The Wildlife Conservation Trust in India has developed a tool for restoring large-scale landscapes covering millions of hectares across the country. Through a combination of GIS and field studies (e.g. radio telemetry of tigers), maps are created showing how ecological corridors can be recreated to protect the well-being of both people and wildlife. These maps will be able to guide policy and developments at local, regional and national levels, like planning of roads, railways, power lines and canals.


Rewilding Europe is the first and only European-wide initiative that uses a unique and historical opportunity to advocate a vision for a wilder Europe. This is done through creating large areas of wild nature and abundant wildlife across our continent that become inspirational showcases, working in support of both Europe’s nature and people. In eight landscapes covering an area of c. 4.5 million hectares in different parts of the European Continent, Rewilding Europe and dedicated local partner organizations pioneer a wide range of rewilding efforts. Work focuses on reinforcing natural processes, supporting wildlife comeback, building nature-based economies, and scaling up these examples. Specific actions include restoring natural grazing systems, reflooding of former polders an rewetting peatlands, reintroducing keystone species, restoring waterways and wetlands, establishing wildlife corridors, developing innovative business models, and supporting local entrepreneurship. Financial support to such enterprises is provided by a loan facility called Rewilding Europe Capital.
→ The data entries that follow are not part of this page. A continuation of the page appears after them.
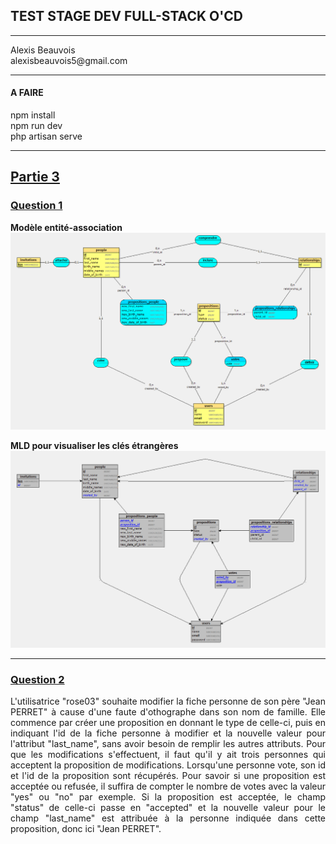 ## TEST STAGE DEV FULL-STACK O'CD

<hr/>

<p>
    Alexis Beauvois
    <br/>
    alexisbeauvois5@gmail.com
</p>

<hr/>

#### A FAIRE
<p>
    npm install
    <br/>
    npm run dev
    <br/>
    php artisan serve
</p>

<hr/>

## <u>Partie 3</u>

### <u>Question 1</u>

<b>Modèle entité-association</b>
<img src="https://github.com/Alexis0905/alexis-beauvois-test-stage-full-stack-ocd/blob/c4ce538cdc0620ccf8a8703cd8c25e792a382e7a/MCD%20E-A%20Alexis%20Beauvois%20test%20stage%20O'CD.png" alt=""/>

<b>MLD pour visualiser les clés étrangères</b>
<img src="https://github.com/Alexis0905/alexis-beauvois-test-stage-full-stack-ocd/blob/c4ce538cdc0620ccf8a8703cd8c25e792a382e7a/MLD%20Alexis%20Beauvois%20test%20stage%20O'CD.png" alt=""/>


<hr/>

### <u>Question 2</u>

<p style="text-align: justify">
    L&apos;utilisatrice &quot;rose03&quot; souhaite modifier la fiche personne de son p&egrave;re &quot;Jean PERRET&quot; &agrave; cause d&apos;une faute d&apos;othographe dans son nom de famille.
    Elle commence par cr&eacute;er une proposition en donnant le type de celle-ci, puis en indiquant l&apos;id de la fiche personne &agrave; modifier et la nouvelle valeur pour l&apos;attribut &quot;last_name&quot;, sans avoir besoin de remplir les autres attributs.
    Pour que les modifications s&apos;effectuent, il faut qu&apos;il y ait trois personnes qui acceptent la proposition de modifications. Lorsqu&apos;une personne vote, son id et l&apos;id de la proposition sont r&eacute;cup&eacute;r&eacute;s.
    Pour savoir si une proposition est accept&eacute;e ou refus&eacute;e, il suffira de compter le nombre de votes avec la valeur &quot;yes&quot; ou &quot;no&quot; par exemple.
    Si la proposition est accept&eacute;e, le champ &quot;status&quot; de celle-ci passe en &quot;accepted&quot; et la nouvelle valeur pour le champ &quot;last_name&quot; est attribu&eacute;e &agrave; la personne indiqu&eacute;e dans cette proposition, donc ici &quot;Jean PERRET&quot;.
</p>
In addition, Rewilding Europe facilitates a capacity building and experience sharing initiative – the European Rewilding Network now involving 56 rewilding initiatives in 26 countries covering an additional 5 million hectares of land and water. See for more information.


Tompkins Conservation has spent nearly three decades working to rewild a healthy planet with big, wild, and connected landscapes where human communities, animals and plants can thrive. We build partnerships with communities, organizations, and governments and work to foster public support and economic vitality that is inextricably linked to a healthy natural world. Our team proudly defends nature and seeks to spark activism in others. We are actively restoring habitat and reintroducing key species, such as the jaguar, giant river otter, Darwin’s rhea and many more through a rewilding initiative that is considered the most ambitious of its kind in the Americas. Collaborating with public and private partners, the organization has driven the creation of 13 national parks, protecting 14.5 million acres. A 501(c)(3) public charity, Tompkins Conservation carries out conservation projects through our strategic partners Tompkins Conservation Chile and Rewilding Argentina.
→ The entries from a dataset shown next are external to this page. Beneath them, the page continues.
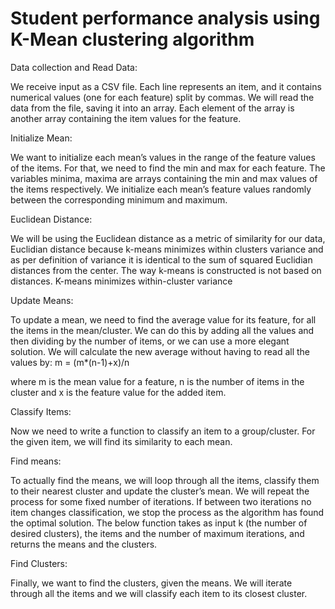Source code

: # Student performance analysis using K-Mean clustering algorithm

Data collection and Read Data:

We receive input as a CSV file. Each line represents an item, and it contains numerical values (one for each feature) split by commas. We will read the data from the file, saving it into an array. Each element of the array is another array containing the item values for the feature.




Initialize Mean:

We want to initialize each mean’s values in the range of the feature values of the items. For that, we need to find the min and max for each feature. The variables minima, maxima are arrays containing the min and max values of the items respectively. We initialize each mean’s feature values randomly between the corresponding minimum and maximum.




Euclidean Distance:

We will be using the Euclidean distance as a metric of similarity for our data, Euclidian distance because k-means minimizes within clusters variance and as per definition of variance it is identical to the sum of squared Euclidian distances from the center. The way k-means is constructed is not based on distances. K-means minimizes within-cluster variance


Update Means: 

To update a mean, we need to find the average value for its feature, for all the items in the mean/cluster. We can do this by adding all the values and then dividing by the number of items, or we can use a more elegant solution. We will calculate the new average without having to read all the values by: m = (m*(n-1)+x)/n

where m is the mean value for a feature, n is the number of items in the cluster and x is the feature value for the added item.


Classify Items: 

Now we need to write a function to classify an item to a group/cluster. For the given item, we will find its similarity to each mean.


Find means: 

To actually find the means, we will loop through all the items, classify them to their nearest cluster and update the cluster’s mean. We will repeat the process for some fixed number of iterations. If between two iterations no item changes classification, we stop the process as the algorithm has found the optimal solution. The below function takes as input k (the number of desired clusters), the items and the number of maximum iterations, and returns the means and the clusters.


Find Clusters: 

Finally, we want to find the clusters, given the means. We will iterate through all the items and we will classify each item to its closest cluster.
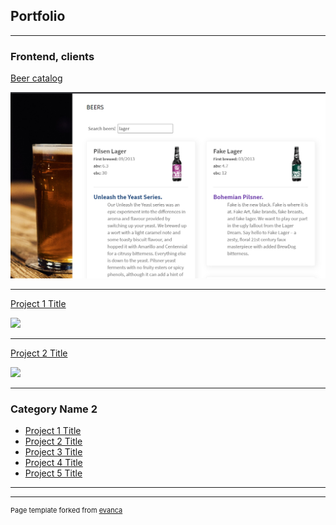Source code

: ## Portfolio

---

### Frontend, clients

[Beer catalog](https://beer-client-catalog.web.app/)

<img src="images/beer_thumbnail.png?raw=true"/>

---

[Project 1 Title](/sample_page)

<img src="images/dummy_thumbnail.jpg?raw=true"/>

---

[Project 2 Title](/pdf/sample_presentation.pdf)

<img src="images/dummy_thumbnail.jpg?raw=true"/>

---


### Category Name 2

- [Project 1 Title](http://example.com/)
- [Project 2 Title](http://example.com/)
- [Project 3 Title](http://example.com/)
- [Project 4 Title](http://example.com/)
- [Project 5 Title](http://example.com/)

---




---
<p style="font-size:11px">Page template forked from <a href="https://github.com/evanca/quick-portfolio">evanca</a></p>
<!-- Remove above link if you don't want to attibute -->
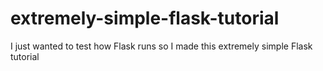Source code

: # extremely-simple-flask-tutorial
I just wanted to test how Flask runs so I made this extremely simple Flask tutorial
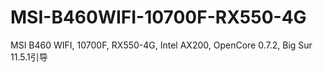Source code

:# MSI-B460WIFI-10700F-RX550-4G
MSI B460 WIFI, 10700F, RX550-4G, Intel AX200, OpenCore 0.7.2, Big Sur 11.5.1引导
In Brazil, the Yawanawa Tribe stewards 250,000 hectares of primary forest and grassland. The Instituto Araguaia de Protecao Ambiental together with partners aims at protecting the 4 million hectare Bananal-Araguaia Ecological Corridor at the heart of Brazil where the Pantanal, the Amazon and the Cerrado meet, including the largest freshwater island in the world (the 2 million hectare Ilha do Bananal), home to 20 native Karaja-Javaé and Ava-Kanoero Indian reserves.
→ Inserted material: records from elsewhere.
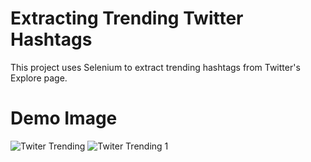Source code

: # Extracting Trending Twitter Hashtags

This project uses Selenium to extract trending hashtags from Twitter's Explore page.

# Demo Image
![Twiter Trending](https://github.com/Ashu993586/Extracting-Trending-Twitter-Hashtags/assets/128889803/404e43b2-5e81-4962-ac8a-78894db78caf)
![Twiter Trending 1](https://github.com/Ashu993586/Extracting-Trending-Twitter-Hashtags/assets/128889803/b32967d4-d4c7-49cd-b7a9-98bed1cc109d)

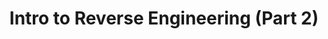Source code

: ---
credit:
- SIGPwny
featured: false
recording: ''
slides: intro_to_rev2.pdf
tags:
- rev
- compilation
- x86
- in-depth
time_close: ''
time_start: 2017-10-12T18:00:00.000000-05:00
title: Intro to Reverse Engineering (Part 2)
week_number: 6
---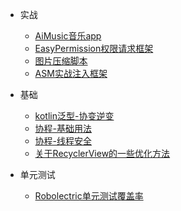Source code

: * 实战

    * [AiMusic音乐app](/android/aimusic.md)
    * [EasyPermission权限请求框架](/android/easypermission.md)
    * [图片压缩脚本](/android/tinypng_plugin.md)
    * [ASM实战注入框架](/android/injectservice.md)

* 基础

    * [kotlin泛型-协变逆变](/android/generisc.md)
    * [协程-基础用法](/android/coroutines1.md)
    * [协程-线程安全](/android/coroutines2.md)
    * [关于RecyclerView的一些优化方法](/android/recyclerview_performance1.md)

* 单元测试

    * [Robolectric单元测试覆盖率](/android/robolectric.md)
    

<!-- * 开源框架

    * [Retrofit](/android/opensource/retrofit.md)

    * [LiveData](/android/opensource/livedata.md)
 -->
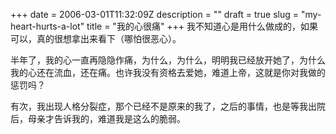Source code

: +++
date = 2006-03-01T11:32:09Z
description = ""
draft = true
slug = "my-heart-hurts-a-lot"
title = "我的心很痛"
+++
我不知道心是用什么做成的，如果可以，真的很想拿出来看下（哪怕很恶心）。

半年了，我的心一直再隐隐作痛，为什么，为什么，明明我已经放开她了，为什么我的心还在流血，还在痛。也许我没有资格去爱她，难道上帝，这就是你对我做的惩罚吗？

有次，我出现人格分裂症，那个已经不是原来的我了，之后的事情，也是等我出院后，母亲才告诉我的，难道我是这么的脆弱。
The Yellowstone to Yukon initiative stretches 2,000 miles (3,200-kilometers) from the Greater Yellowstone Ecosystems to Canada’s Yukon, spanning five American states, two Canadian provinces, two Canadian territories, and the traditional territories of at least 75 Indigenous groups. The Wyoming Wilderness Association aims at defending 3.2 million hectares of wild, roadless lands and safeguard their future of which 445,000 hectares have already been protected.



The following five initiatives have a significant track record of achievements and magnification:


Founded by three organizations from Africa, Europe and North America the WFG focuses on two pillars: World Wilderness Congress (WWC) and the Wilderness Specialist Group of the IUCN World Commission on Protected Areas. With its 45 years history of accomplishments across every continent, the WWC is the longest-running, international, environmental forum linking governments, international and national cultural and scientific organizations, grassroots initiatives, Indigenous and global leaders to share lessons and identify new, innovative solutions. Among its achievements was initiating in 1984 the process leading to the creation of the Global Environmental Facility in 1992, the global conservation vision Nature Needs Half in 2009, and – in 2020 – the Global Charter for Rewilding the Earth. Each of the founding organizations has a strong track record in working on the ground, implementing conservation in practice.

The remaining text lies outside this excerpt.